BRIEF
Write exactly, with no line omitted or added, the span beginning at the line that holds "## Bar Plot: Proportional stacking (2/4)" and ending at the last line of the records.

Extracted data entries
● ● ●
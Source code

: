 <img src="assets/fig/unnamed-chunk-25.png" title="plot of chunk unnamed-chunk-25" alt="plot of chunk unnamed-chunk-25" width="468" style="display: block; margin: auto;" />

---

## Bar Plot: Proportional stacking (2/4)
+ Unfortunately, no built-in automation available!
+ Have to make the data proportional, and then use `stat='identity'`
● ● ●
ANSWER AREA
## Bar Plot: Proportional stacking (2/4)
+ Unfortunately, no built-in automation available!
+ Have to make the data proportional, and then use `stat='identity'`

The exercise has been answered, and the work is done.